St Martins, London, oil painting

I recently visited London to see some exhibitions and just before the heavens opened the light on St Martins in the Fields was fantastic. No paints with me so this is done from phone snaps. Another one that might loose a couple of inches from the top! 16in by 12in Oils.

Newport, Wales, Pembrokeshire, plein air

I escaped to Wales for a few days and was greeted by blustery weather and fantastic skies and seas. This is Newport in Pembrokeshire and I had very little time to paint before being chased off the beach by the tide. I got rather too involved with the ruffled surface of the water which seemed to have every colour under the sun in it. 10in by 8in oils.

Moylgrove, Ceibwr Bay, Wales, Pembrokeshire, plein air, oil painting

This is Ciebwr Bay near Moylgrove in Pembrokeshire. This is painted sight size  as I hadn’t used the method in a while. I can’t say it made much difference as far a judging things goes, a little easier to judge relative tones maybe. I did use my tone guide which is just a bit of very black plastic with a dab of titanium white on it. This allows you to more easily judge how far away the darks are from being black and the lights from white and their average  hue. It was astonishingly windy and I had to anchor my easel to some big rocks. It makes it impossible to do really accurate brushstrokes as your board is flapping like mad! 12in by 10in Oils.

Wales, cliff, plein air, oil painting

Done on the same day but a bit down the coast. I had almost given up finding something to paint when I spotted a patch of sand that made an interesting contrast. Even windier than the last but very interesting to paint. 12in by 8in Oils.
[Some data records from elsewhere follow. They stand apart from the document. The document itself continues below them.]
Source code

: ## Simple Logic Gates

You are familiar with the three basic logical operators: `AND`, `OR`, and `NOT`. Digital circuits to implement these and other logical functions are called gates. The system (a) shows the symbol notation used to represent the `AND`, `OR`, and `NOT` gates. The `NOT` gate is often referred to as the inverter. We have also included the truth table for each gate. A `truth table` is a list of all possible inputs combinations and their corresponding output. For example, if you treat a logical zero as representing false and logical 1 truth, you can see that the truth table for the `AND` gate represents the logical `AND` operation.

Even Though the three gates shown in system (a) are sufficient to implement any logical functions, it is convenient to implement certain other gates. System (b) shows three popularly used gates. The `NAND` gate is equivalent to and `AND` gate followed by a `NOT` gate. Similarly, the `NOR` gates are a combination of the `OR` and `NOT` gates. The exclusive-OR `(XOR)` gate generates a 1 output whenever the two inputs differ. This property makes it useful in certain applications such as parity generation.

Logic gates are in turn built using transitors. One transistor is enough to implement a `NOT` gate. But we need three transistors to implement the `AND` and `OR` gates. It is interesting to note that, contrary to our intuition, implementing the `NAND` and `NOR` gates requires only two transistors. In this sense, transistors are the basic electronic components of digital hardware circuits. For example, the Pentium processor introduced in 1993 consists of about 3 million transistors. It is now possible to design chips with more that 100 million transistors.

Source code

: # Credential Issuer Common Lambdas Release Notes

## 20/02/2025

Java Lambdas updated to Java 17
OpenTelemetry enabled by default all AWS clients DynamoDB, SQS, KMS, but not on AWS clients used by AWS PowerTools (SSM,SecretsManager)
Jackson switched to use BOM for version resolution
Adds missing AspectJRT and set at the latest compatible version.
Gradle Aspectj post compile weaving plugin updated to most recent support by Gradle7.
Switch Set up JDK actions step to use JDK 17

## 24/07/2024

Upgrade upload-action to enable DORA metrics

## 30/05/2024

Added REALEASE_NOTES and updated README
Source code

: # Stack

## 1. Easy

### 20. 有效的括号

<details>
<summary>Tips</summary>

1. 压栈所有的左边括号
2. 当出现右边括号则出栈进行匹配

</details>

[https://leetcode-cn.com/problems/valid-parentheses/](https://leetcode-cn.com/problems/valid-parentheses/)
Wales, Pembrokeshire, plein air, oil painting

Another day another cliff top. After a rough block in I kept my eye on the changing sun light sparkling on the sea, the whole key of the picture had to be organised so that the highlight would eventually be punchy enough.  This meant keeping the landscape tones within quite tight bounds. To much highlighting would have ruined the balance. Another very windy one it was only possible by backing up close to a wall. 14in by 10in Oils.

Llangrannog, Cardigan, plein air, oil painting

Yep it’s another windy beach! This is Llangrannog near Cardigan. Sight size again as it was convenient, it did help here in getting the drawing in quickly, the method makes drawing errors very easy to spot. Many pauses as the rain came down, though I loved the muted tones the foul weather created. I still far prefer painting on a stormy day than a bright sunny one. 14in by 10in Oils.

Newport, Wales, Dinas Head, plein air, oil painting

This is Dinas Head from Newport. Only a very quick sketch. The light was changing rapidly as the cloud shadows brightly lit or threw different areas into shade so I might do a studio one or over paint this one using the various photos I took as it changed as reference. 16in by 10in Oils.

Newport, parrog, Wales, plein air, oil painting

More Newport and more very muted light. I might chop this one down and frame it tighter. I loved the tone of the yellowy house, very hard to get right and I wiped and redid it at least 5 times. 16in by 10in Oils.

Porthgain, Wales, Pembrokeshire, oil painting

I took my time with this one, it is Porthgain which  would like to do more of as it has very interesting part ruined industrial buildings. I was nice to paint a calmer brighter moment with the storms over. 16in by 8in Oils.

For the visit to Wales I used a quite restricted palette heavy on the earth tones as follows: Cobalt Blue, Unbleached Titanium, Titanium White, Naples Yellow, Raw Umber, Burnt Sienna and a tiny bit of Cadmium Orange on the last one.